All records are to be printed exactly as they appear.

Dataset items
=== Begin Enclosure ===

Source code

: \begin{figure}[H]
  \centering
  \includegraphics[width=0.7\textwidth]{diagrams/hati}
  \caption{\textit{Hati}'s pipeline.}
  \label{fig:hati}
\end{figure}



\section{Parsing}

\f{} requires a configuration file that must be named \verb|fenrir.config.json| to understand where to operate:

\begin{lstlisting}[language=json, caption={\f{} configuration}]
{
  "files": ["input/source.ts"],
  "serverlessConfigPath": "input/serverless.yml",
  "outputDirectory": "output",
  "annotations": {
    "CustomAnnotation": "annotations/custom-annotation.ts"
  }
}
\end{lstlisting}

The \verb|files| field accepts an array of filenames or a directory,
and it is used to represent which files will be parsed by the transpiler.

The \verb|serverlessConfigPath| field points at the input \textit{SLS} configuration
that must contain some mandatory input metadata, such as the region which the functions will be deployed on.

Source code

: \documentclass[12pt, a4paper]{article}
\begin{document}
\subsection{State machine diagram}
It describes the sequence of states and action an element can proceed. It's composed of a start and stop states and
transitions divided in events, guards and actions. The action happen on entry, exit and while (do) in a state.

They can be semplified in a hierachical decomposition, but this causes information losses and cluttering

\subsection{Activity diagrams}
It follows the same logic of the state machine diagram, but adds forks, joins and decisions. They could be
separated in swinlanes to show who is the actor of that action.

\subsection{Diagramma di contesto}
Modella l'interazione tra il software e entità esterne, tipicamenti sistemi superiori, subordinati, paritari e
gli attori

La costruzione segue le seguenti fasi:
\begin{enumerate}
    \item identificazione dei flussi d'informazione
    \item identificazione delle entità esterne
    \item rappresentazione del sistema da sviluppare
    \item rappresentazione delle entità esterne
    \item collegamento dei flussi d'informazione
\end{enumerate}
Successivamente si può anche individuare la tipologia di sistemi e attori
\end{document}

=== End Enclosure ===

TASK SOLUTION:
Source code

: \begin{figure}[H]
  \centering
  \includegraphics[width=0.7\textwidth]{diagrams/hati}
  \caption{\textit{Hati}'s pipeline.}
  \label{fig:hati}
\end{figure}



\section{Parsing}

\f{} requires a configuration file that must be named \verb|fenrir.config.json| to understand where to operate:

\begin{lstlisting}[language=json, caption={\f{} configuration}]
{
  "files": ["input/source.ts"],
  "serverlessConfigPath": "input/serverless.yml",
  "outputDirectory": "output",
  "annotations": {
    "CustomAnnotation": "annotations/custom-annotation.ts"
  }
}
\end{lstlisting}

The \verb|files| field accepts an array of filenames or a directory,
and it is used to represent which files will be parsed by the transpiler.

The \verb|serverlessConfigPath| field points at the input \textit{SLS} configuration
that must contain some mandatory input metadata, such as the region which the functions will be deployed on.

Source code

: \documentclass[12pt, a4paper]{article}
\begin{document}
\subsection{State machine diagram}
It describes the sequence of states and action an element can proceed. It's composed of a start and stop states and
transitions divided in events, guards and actions. The action happen on entry, exit and while (do) in a state.

They can be semplified in a hierachical decomposition, but this causes information losses and cluttering

\subsection{Activity diagrams}
It follows the same logic of the state machine diagram, but adds forks, joins and decisions. They could be
separated in swinlanes to show who is the actor of that action.

\subsection{Diagramma di contesto}
Modella l'interazione tra il software e entità esterne, tipicamenti sistemi superiori, subordinati, paritari e
gli attori

La costruzione segue le seguenti fasi:
\begin{enumerate}
    \item identificazione dei flussi d'informazione
    \item identificazione delle entità esterne
    \item rappresentazione del sistema da sviluppare
    \item rappresentazione delle entità esterne
    \item collegamento dei flussi d'informazione
\end{enumerate}
Successivamente si può anche individuare la tipologia di sistemi e attori
\end{document}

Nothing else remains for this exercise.